Вторая жена ушла от него сама, потому что выйти из депрессии Серега так и не сумел. Он пробовал немножко выпивать. Начал с пятничных пивных вечеров («после трудовой недели — грех не выпить!»), потом попытался плавно перевести их в аналогичные вечера четвергов и суббот, но, к счастью для Сережки, организм его категорически возражал против такого досуга. Два дня подряд он еще мог покуражиться, но на третий его тело отказывалось подниматься с кровати, желудок восставал против любой жидкости и пищи, а голова молила о быстрой пуле. В общем, с тотальным пьянством у Косилова не заладилось, поэтому единственным выходом для него было вкалывать до полного самоотречения. Он продолжал работать, реально подтверждая старую истину о том, что талант невозможно уничтожить. Руки у него по-прежнему росли из правильного места, голова не разучилась монтировать телевизионную картинку задолго до попадания материала на монтажный стол. И новая жена вскоре стала ему просто не нужна.

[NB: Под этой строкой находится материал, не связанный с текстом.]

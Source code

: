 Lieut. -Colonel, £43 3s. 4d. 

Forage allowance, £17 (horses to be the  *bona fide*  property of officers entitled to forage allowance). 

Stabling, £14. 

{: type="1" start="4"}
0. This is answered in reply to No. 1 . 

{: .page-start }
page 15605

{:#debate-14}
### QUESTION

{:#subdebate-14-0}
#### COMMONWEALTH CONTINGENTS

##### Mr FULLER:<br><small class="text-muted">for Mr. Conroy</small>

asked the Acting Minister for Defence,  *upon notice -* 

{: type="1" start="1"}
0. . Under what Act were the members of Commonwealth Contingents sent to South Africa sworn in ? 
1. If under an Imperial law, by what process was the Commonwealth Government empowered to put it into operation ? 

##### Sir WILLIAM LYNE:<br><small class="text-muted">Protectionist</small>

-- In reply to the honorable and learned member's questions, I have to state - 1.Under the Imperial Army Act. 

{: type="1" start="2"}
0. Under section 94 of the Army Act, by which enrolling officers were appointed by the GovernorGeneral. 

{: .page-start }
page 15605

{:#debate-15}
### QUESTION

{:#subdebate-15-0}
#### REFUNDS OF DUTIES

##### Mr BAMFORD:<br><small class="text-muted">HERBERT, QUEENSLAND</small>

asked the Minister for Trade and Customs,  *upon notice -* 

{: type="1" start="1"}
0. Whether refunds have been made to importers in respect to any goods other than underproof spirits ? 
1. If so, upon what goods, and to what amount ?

При встрече мы всегда обнимались и целовались, если никто не видел. Этот сомнительный мужской ритуал мы подглядели у десантников и пограничников, регулярно пугающих добропорядочных горожан пьяными купаниями в фонтанах. Нельзя сказать, что мы с Серегой чувствовали себя более мужественными от поцелуев и объятий, но и отвыкнуть уже не могли. Эта привычка хоть немного примиряла нас с мыслью о не отданном Родине воинском долге.

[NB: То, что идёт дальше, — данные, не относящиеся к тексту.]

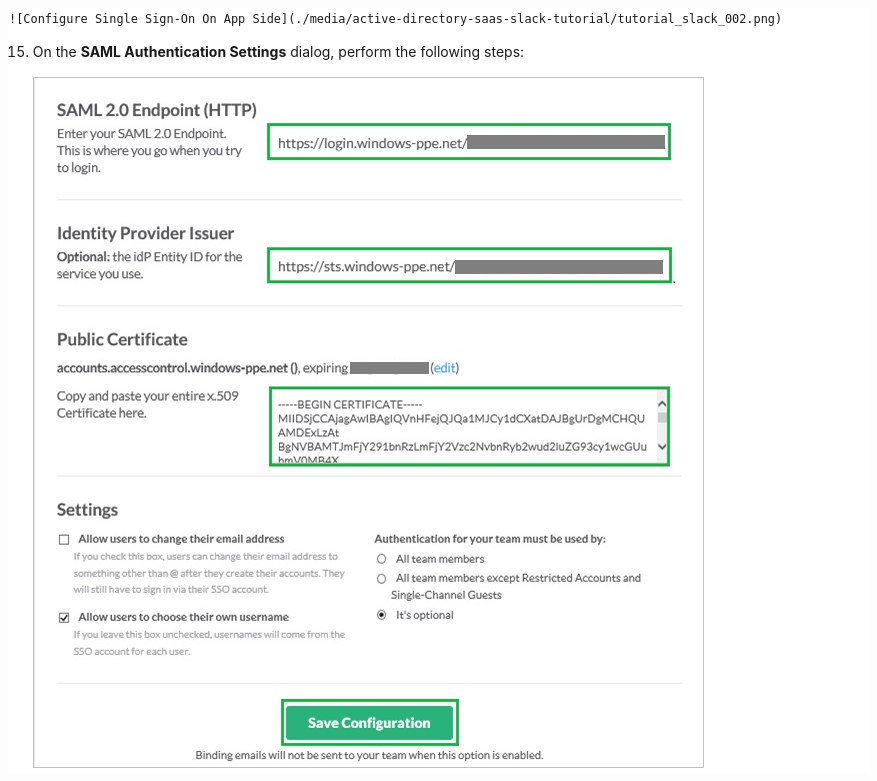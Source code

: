     ![Configure Single Sign-On On App Side](./media/active-directory-saas-slack-tutorial/tutorial_slack_002.png)

15. On the **SAML Authentication Settings** dialog, perform the following steps:

    ![Configure Single Sign-On On App Side](./media/active-directory-saas-slack-tutorial/tutorial_slack_003.png)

Обняв Серегу в то утро, я сморщился от убойного амбре и сразу передумал целоваться. Косилов скорее всего «зажигал» вчера весь день и либо не ложился спать совсем, либо свалился только под утро.
— Н-да, Серж, — протянул я, — ты меня удивляешь. У тебя лицо сейчас похоже на мою задницу после отцовского ремня.
Сергей махнул рукой:
— Бы-брось свои понты. Пиво принес?
Я молча протянул пакет. Серега даже не стал для приличия поддерживать светскую беседу — угостился немедленно и без остатка. Одна бутылка ухнула в него полностью буквально через пару минут, вторую он решил немного посозерцать.
— Пы-рахади.
Я с удовольствием прошел в глубь его двухкомнатной квартиры. Я бывал у Сергея редко, о чем сожалел каждый раз, когда находил время для визита. Если моя бурная нигилистическая молодость замерла на фотографиях и в видеокассетах, то у Сергея она продолжала существовать вокруг него. Она жила в гитаре, висящей на гвозде, в куче виниловых пластинок на полу в плохо устроенной спальне, пряталась в колонках от старого музыкального центра «Вега» и прочей белиберде, избавиться от которой моя жена заставила меня практически сразу после свадьбы. А Серега бережно хранил и лелеял все эти запахи, звуки и образы — дешевый портвейн, треск винила, вопли Егора Летова и ощущение свободы. Немудрено, что в итоге Сергей остался здесь один, в этом, казалось бы, современном, украшенном обоями и линолеумом, но таком неприкаянном жилище.